ASSIGNED TASK:
A verbatim printing of the entries that follow is needed; pictures must not appear in it.
-- MATERIAL PROVIDED follows --
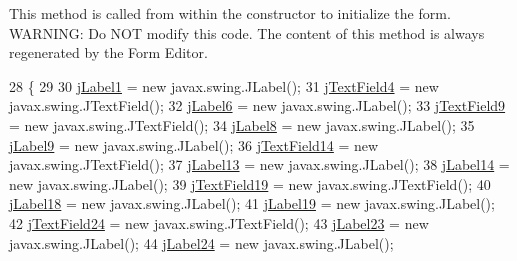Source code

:This method is called from within the constructor to initialize the form. W\+A\+R\+N\+I\+NG\+: Do N\+OT modify this code. The content of this method is always regenerated by the Form Editor. 
\begin{DoxyCode}
28                                   \{
29 
30         \mbox{\hyperlink{classinterfacessoguar_1_1paenrique_a69df573814db382c28d77ef7064da795}{jLabel1}} = \textcolor{keyword}{new} javax.swing.JLabel();
31         \mbox{\hyperlink{classinterfacessoguar_1_1paenrique_a2302a6403a015e775096556c687e4fe1}{jTextField4}} = \textcolor{keyword}{new} javax.swing.JTextField();
32         \mbox{\hyperlink{classinterfacessoguar_1_1paenrique_aefb6dc4d3f0f469be0d03f9f4c7326bb}{jLabel6}} = \textcolor{keyword}{new} javax.swing.JLabel();
33         \mbox{\hyperlink{classinterfacessoguar_1_1paenrique_a381c34741919609d05e0045d816b5725}{jTextField9}} = \textcolor{keyword}{new} javax.swing.JTextField();
34         \mbox{\hyperlink{classinterfacessoguar_1_1paenrique_ac20f17274561ba46a613d1f05c5bb218}{jLabel8}} = \textcolor{keyword}{new} javax.swing.JLabel();
35         \mbox{\hyperlink{classinterfacessoguar_1_1paenrique_aeb67da672ddf8c985dec99dc697b750c}{jLabel9}} = \textcolor{keyword}{new} javax.swing.JLabel();
36         \mbox{\hyperlink{classinterfacessoguar_1_1paenrique_aa8f99e5eec16f87bcbd493e159554332}{jTextField14}} = \textcolor{keyword}{new} javax.swing.JTextField();
37         \mbox{\hyperlink{classinterfacessoguar_1_1paenrique_a4b950a5b2a126d8b9d9bcb1578605f13}{jLabel13}} = \textcolor{keyword}{new} javax.swing.JLabel();
38         \mbox{\hyperlink{classinterfacessoguar_1_1paenrique_a3155f4aea6f0a87b75cb71152763fe4a}{jLabel14}} = \textcolor{keyword}{new} javax.swing.JLabel();
39         \mbox{\hyperlink{classinterfacessoguar_1_1paenrique_af87913542063bf9f8df4c2adeb0da744}{jTextField19}} = \textcolor{keyword}{new} javax.swing.JTextField();
40         \mbox{\hyperlink{classinterfacessoguar_1_1paenrique_a81a2ccdeb485bf8ec4bdc5f952b83e21}{jLabel18}} = \textcolor{keyword}{new} javax.swing.JLabel();
41         \mbox{\hyperlink{classinterfacessoguar_1_1paenrique_ab4f7d75f1e894ee3d7f89612ca7f300c}{jLabel19}} = \textcolor{keyword}{new} javax.swing.JLabel();
42         \mbox{\hyperlink{classinterfacessoguar_1_1paenrique_a7c88cab75dfa57f0ba92d8c84f8851d2}{jTextField24}} = \textcolor{keyword}{new} javax.swing.JTextField();
43         \mbox{\hyperlink{classinterfacessoguar_1_1paenrique_a925293df4e0f65ac4b51ef429935f333}{jLabel23}} = \textcolor{keyword}{new} javax.swing.JLabel();
44         \mbox{\hyperlink{classinterfacessoguar_1_1paenrique_a2ac7ac55fe97038c90f1e66dd1af19d0}{jLabel24}} = \textcolor{keyword}{new} javax.swing.JLabel();

\end{DoxyCode}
-- MATERIAL PROVIDED concluded --
TASK RESPONSE:
Source code

:This method is called from within the constructor to initialize the form. W\+A\+R\+N\+I\+NG\+: Do N\+OT modify this code. The content of this method is always regenerated by the Form Editor. 
\begin{DoxyCode}
28                                   \{
29 
30         \mbox{\hyperlink{classinterfacessoguar_1_1paenrique_a69df573814db382c28d77ef7064da795}{jLabel1}} = \textcolor{keyword}{new} javax.swing.JLabel();
31         \mbox{\hyperlink{classinterfacessoguar_1_1paenrique_a2302a6403a015e775096556c687e4fe1}{jTextField4}} = \textcolor{keyword}{new} javax.swing.JTextField();
32         \mbox{\hyperlink{classinterfacessoguar_1_1paenrique_aefb6dc4d3f0f469be0d03f9f4c7326bb}{jLabel6}} = \textcolor{keyword}{new} javax.swing.JLabel();
33         \mbox{\hyperlink{classinterfacessoguar_1_1paenrique_a381c34741919609d05e0045d816b5725}{jTextField9}} = \textcolor{keyword}{new} javax.swing.JTextField();
34         \mbox{\hyperlink{classinterfacessoguar_1_1paenrique_ac20f17274561ba46a613d1f05c5bb218}{jLabel8}} = \textcolor{keyword}{new} javax.swing.JLabel();
35         \mbox{\hyperlink{classinterfacessoguar_1_1paenrique_aeb67da672ddf8c985dec99dc697b750c}{jLabel9}} = \textcolor{keyword}{new} javax.swing.JLabel();
36         \mbox{\hyperlink{classinterfacessoguar_1_1paenrique_aa8f99e5eec16f87bcbd493e159554332}{jTextField14}} = \textcolor{keyword}{new} javax.swing.JTextField();
37         \mbox{\hyperlink{classinterfacessoguar_1_1paenrique_a4b950a5b2a126d8b9d9bcb1578605f13}{jLabel13}} = \textcolor{keyword}{new} javax.swing.JLabel();
38         \mbox{\hyperlink{classinterfacessoguar_1_1paenrique_a3155f4aea6f0a87b75cb71152763fe4a}{jLabel14}} = \textcolor{keyword}{new} javax.swing.JLabel();
39         \mbox{\hyperlink{classinterfacessoguar_1_1paenrique_af87913542063bf9f8df4c2adeb0da744}{jTextField19}} = \textcolor{keyword}{new} javax.swing.JTextField();
40         \mbox{\hyperlink{classinterfacessoguar_1_1paenrique_a81a2ccdeb485bf8ec4bdc5f952b83e21}{jLabel18}} = \textcolor{keyword}{new} javax.swing.JLabel();
41         \mbox{\hyperlink{classinterfacessoguar_1_1paenrique_ab4f7d75f1e894ee3d7f89612ca7f300c}{jLabel19}} = \textcolor{keyword}{new} javax.swing.JLabel();
42         \mbox{\hyperlink{classinterfacessoguar_1_1paenrique_a7c88cab75dfa57f0ba92d8c84f8851d2}{jTextField24}} = \textcolor{keyword}{new} javax.swing.JTextField();
43         \mbox{\hyperlink{classinterfacessoguar_1_1paenrique_a925293df4e0f65ac4b51ef429935f333}{jLabel23}} = \textcolor{keyword}{new} javax.swing.JLabel();
44         \mbox{\hyperlink{classinterfacessoguar_1_1paenrique_a2ac7ac55fe97038c90f1e66dd1af19d0}{jLabel24}} = \textcolor{keyword}{new} javax.swing.JLabel();

\end{DoxyCode}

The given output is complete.